Taraflar arasında görülen davada:
Davacılar, ortak miras bırakan annelerinin 4875 sayılı parseldeki 1 numaralı bağımsız bölümünü davalı oğluna devrettiğini, işlemin miras bırakanın kandırılıp hileye düşürülmesi sebebiyle geçersiz olduğunu, miras bırakanın sağlığında aynı nedenle açtığı davadan davalının baskısı ile vazgeçirildiğini ileri sürerek payları oranında tapu iptali- tescil istemişlerdir.
Davalı, derdestlik ve kesin hüküm itirazında bulunmuş, esas bakımından da davanın reddini savunmuştur.
Mahkemece, taşınmazın davalıya devrinin hile sonucu gerçekleştiği gerekçesiyle davanın kabulüne karar verilmiştir.
Karar, davalı tarafından süresinde duruşma istemli temyiz edilmiş olmakla; Tetkik Hakimi raporu okundu, düşüncesi alında.
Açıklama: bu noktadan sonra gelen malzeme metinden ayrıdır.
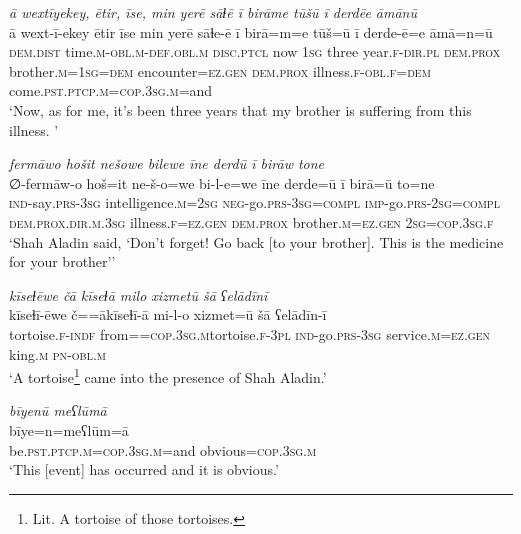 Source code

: \ea \label{DG.38}
\textit{ā wextīyekey, ētir, īse, min yerē sāɫē ī birāme tūšū ī derdēe āmānū} \\ 
\gll ā wext-ī-ekey ētir īse min yerē sāɫe-ē ī birā=m=e tūš=ū ī derde-ē=e āmā=n=ū \\ 
 \textsc{dem.dist} time\textsc{.m}\textsc{-obl}\textsc{.m}\textsc{-def}\textsc{.obl}\textsc{.m} \textsc{disc.ptcl} now \textsc{1sg} three year\textsc{\textsc{.f}}\textsc{-dir}\textsc{.pl} \textsc{dem.prox} brother\textsc{.m}\textsc{=1sg}\textsc{=dem} encounter\textsc{=ez}\textsc{.gen} \textsc{dem.prox} illness\textsc{\textsc{.f}}\textsc{-obl}\textsc{\textsc{.f}}\textsc{=dem} come\textsc{.pst}\textsc{.ptcp}\textsc{.m}\textsc{=cop}\textsc{.3sg}\textsc{.m}=and \\ 
\glt `Now, as for me, it’s been three years that my brother is suffering from this illness. '
\z 
 
\ea \label{DG.56}
\textit{fermāwo hošit nešowe bilewe īne derdū ī birāw tone} \\ 
\gll ∅-fermāw-o hoš=it ne-š-o=we bi-l-e=we īne derde=ū ī birā=ū to=ne \\ 
 \textsc{ind-}say\textsc{.prs}\textsc{-3sg} intelligence\textsc{.m}\textsc{=\textsc{2sg}} \textsc{neg-}go\textsc{.prs}\textsc{-3sg}\textsc{=\textsc{compl}} \textsc{imp-}go\textsc{.prs}-\textsc{2sg}\textsc{=compl} \textsc{dem.prox}\textsc{.dir}\textsc{.m}\textsc{.3sg} illness\textsc{\textsc{.f}}\textsc{=ez}\textsc{.gen} \textsc{dem.prox} brother\textsc{.m}\textsc{=ez}\textsc{.gen} \textsc{2sg}\textsc{=cop}\textsc{.3sg}\textsc{\textsc{.f}} \\ 
\glt `Shah Aladin said, ‘Don’t forget! Go back [to your brother]. This is the medicine for your brother’'
\z 
 
\ea \label{DG.61}
\textit{kīseɫēwe čā kīseɫā milo xizmetū šā ʕelādīnī} \\ 
\gll kīseɫī-ēwe č==ākīseɫī-ā mi-l-o xizmet=ū šā ʕelādīn-ī \\ 
 tortoise\textsc{\textsc{.f}}\textsc{-indf} from=\textsc{=cop}\textsc{.3sg}\textsc{.m}tortoise\textsc{\textsc{.f}}\textsc{-3pl} \textsc{ind-}go\textsc{.prs}\textsc{-3sg} service\textsc{.m}\textsc{=ez}\textsc{.gen} king\textsc{.m} \textsc{pn}\textsc{-obl}\textsc{.m} \\ 
\glt `A tortoise\footnote{Lit. A tortoise of those tortoises.}  came into the presence of Shah Aladin.'
\z 
 
\ea \label{DG.63}
\textit{bīyenū meʕlūmā} \\ 
\gll bīye=n=meʕlūm=ā \\ 
 be\textsc{.pst}\textsc{.ptcp}\textsc{.m}\textsc{=cop}\textsc{.3sg}\textsc{.m}=and obvious\textsc{=cop}\textsc{.3sg}\textsc{.m} \\ 
\glt `This [event] has occurred and it is obvious.'
\z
Dosya incelendi, duruşma isteği dava değeri yönünden reddedildi, gereği görüşülüp düşünüldü.
Dava, ""hile"" hukuksal nedenine dayalı tapu iptali-tescil isteğine ilişkindir.
Dosya içeriği ve toplanan delillerden, çekişme konusu 4875 sayılı parseldeki 1 numaralı meskenin davacılar ile davalının ortak miras bırakanları G.A. adına kayıtlı iken, adı geçenin bu taşınmazın intifa hakkını üzerinde bırakarak çıplak mülkiyetini 22.09.2004 tarihli resmi akitte oğlu S.ye satış suretiyle temlik ettiği; daha sonra ""hile"" iddiasına dayanarak S. aleyhine 18.05.2007 tarihinde 2007/231 esas sayılı iptal-tescil davası açtığı, ancak yargılama sırasında davasından feragat ettiği ve feragat nedeniyle davanın reddedilip derecattan geçmek suretiyle 10.01.2011"de kesinleştiği; G..A.."ın 05.02.2008"de ölümüyle, geride kızlar H.. ve N..ile oğlu S.."nin kaldığı anlaşılmaktadır.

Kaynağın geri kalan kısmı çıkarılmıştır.